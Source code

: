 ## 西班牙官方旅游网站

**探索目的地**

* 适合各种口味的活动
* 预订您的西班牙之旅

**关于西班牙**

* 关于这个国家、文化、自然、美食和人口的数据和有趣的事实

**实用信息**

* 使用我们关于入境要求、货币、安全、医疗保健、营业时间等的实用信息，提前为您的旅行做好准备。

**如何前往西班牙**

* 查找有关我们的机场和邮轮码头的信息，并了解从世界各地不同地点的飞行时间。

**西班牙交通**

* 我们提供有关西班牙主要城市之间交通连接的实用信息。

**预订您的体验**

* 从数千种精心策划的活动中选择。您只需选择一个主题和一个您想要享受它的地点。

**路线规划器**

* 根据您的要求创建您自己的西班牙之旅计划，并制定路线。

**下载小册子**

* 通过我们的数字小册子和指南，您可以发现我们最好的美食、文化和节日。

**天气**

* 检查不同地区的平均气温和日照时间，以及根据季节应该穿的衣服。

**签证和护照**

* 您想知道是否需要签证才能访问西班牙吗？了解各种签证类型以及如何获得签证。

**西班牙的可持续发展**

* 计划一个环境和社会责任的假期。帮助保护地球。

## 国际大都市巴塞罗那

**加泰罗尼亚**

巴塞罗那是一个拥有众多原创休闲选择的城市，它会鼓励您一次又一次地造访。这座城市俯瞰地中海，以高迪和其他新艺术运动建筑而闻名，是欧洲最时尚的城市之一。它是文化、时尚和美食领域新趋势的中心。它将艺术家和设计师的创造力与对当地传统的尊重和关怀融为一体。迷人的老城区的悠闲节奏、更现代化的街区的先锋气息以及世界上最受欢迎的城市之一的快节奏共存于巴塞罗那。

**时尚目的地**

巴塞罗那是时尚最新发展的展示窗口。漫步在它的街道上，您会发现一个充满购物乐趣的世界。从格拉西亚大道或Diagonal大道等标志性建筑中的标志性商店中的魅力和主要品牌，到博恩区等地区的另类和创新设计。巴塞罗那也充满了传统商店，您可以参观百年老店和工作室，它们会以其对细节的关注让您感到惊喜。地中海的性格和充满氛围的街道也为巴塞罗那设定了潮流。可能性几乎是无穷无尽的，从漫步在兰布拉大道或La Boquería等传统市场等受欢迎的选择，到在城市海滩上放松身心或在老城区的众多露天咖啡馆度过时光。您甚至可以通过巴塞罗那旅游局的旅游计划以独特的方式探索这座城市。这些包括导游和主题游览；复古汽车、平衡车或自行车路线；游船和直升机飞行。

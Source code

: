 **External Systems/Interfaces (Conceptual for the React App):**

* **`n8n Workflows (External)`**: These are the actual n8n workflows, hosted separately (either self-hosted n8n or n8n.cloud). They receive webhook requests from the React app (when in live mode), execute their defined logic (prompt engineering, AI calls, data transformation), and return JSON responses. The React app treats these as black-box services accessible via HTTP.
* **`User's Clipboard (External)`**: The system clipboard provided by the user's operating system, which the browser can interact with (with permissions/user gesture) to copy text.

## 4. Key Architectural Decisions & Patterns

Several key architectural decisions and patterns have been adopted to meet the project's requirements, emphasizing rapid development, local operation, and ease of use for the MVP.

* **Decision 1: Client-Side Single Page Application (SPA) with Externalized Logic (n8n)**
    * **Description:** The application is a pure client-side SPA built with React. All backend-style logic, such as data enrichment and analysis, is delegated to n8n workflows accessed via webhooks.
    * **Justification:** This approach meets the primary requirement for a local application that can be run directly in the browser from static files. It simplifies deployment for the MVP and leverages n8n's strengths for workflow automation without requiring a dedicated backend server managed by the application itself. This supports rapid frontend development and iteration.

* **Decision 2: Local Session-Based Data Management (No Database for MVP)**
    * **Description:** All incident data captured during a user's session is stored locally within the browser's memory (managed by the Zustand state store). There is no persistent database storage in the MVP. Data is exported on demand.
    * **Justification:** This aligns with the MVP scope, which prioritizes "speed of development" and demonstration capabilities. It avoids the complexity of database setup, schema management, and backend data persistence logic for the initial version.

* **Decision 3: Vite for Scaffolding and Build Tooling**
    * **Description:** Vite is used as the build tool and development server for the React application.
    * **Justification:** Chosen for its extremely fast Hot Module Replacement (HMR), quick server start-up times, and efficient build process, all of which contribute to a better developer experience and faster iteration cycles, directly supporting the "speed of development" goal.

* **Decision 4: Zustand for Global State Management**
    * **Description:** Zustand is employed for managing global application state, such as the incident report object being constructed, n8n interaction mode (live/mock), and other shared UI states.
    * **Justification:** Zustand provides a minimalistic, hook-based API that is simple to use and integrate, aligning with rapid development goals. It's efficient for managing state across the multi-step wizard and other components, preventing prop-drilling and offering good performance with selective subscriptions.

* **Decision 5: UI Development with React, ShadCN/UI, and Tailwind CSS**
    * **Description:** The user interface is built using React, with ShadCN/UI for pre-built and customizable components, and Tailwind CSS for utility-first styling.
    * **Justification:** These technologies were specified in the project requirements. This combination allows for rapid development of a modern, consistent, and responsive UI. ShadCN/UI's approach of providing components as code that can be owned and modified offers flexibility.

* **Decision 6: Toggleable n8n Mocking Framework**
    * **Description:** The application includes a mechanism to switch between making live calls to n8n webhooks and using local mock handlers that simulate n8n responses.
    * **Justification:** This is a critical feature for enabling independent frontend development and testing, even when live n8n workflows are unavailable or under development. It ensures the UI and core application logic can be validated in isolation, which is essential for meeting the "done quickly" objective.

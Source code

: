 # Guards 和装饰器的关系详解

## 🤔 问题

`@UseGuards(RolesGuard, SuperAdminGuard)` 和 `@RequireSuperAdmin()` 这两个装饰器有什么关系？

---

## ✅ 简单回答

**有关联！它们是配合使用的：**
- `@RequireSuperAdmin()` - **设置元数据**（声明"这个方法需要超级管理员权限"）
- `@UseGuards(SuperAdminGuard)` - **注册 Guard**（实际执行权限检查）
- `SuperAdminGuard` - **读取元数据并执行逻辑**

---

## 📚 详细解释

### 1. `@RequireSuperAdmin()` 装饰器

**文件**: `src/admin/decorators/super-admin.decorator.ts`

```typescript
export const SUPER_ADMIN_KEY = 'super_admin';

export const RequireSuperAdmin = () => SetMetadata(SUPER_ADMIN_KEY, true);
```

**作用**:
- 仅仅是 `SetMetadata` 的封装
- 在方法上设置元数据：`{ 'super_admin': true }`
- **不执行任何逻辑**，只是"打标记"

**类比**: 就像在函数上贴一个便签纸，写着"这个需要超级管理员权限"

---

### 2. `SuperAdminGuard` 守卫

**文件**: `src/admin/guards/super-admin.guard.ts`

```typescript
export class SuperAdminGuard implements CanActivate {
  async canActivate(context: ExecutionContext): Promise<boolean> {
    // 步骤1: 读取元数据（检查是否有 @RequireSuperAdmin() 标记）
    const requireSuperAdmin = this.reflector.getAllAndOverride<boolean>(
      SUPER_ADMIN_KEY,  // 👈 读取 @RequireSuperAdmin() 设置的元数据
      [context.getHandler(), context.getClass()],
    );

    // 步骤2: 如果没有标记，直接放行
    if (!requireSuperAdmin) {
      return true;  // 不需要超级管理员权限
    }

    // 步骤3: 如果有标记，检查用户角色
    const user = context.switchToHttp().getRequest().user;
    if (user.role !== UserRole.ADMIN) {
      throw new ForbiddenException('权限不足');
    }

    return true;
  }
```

◆ ◆ ◆ ◆ ◆

Beginning with the line containing "## 4. Key Architectural Decisions & Patterns" and ending with the line containing "Several key architectural", extract those lines exactly from the listing above, and only those.

Output of the task:
## 4. Key Architectural Decisions & Patterns

Several key architectural decisions and patterns have been adopted to meet the project's requirements, emphasizing rapid development, local operation, and ease of use for the MVP.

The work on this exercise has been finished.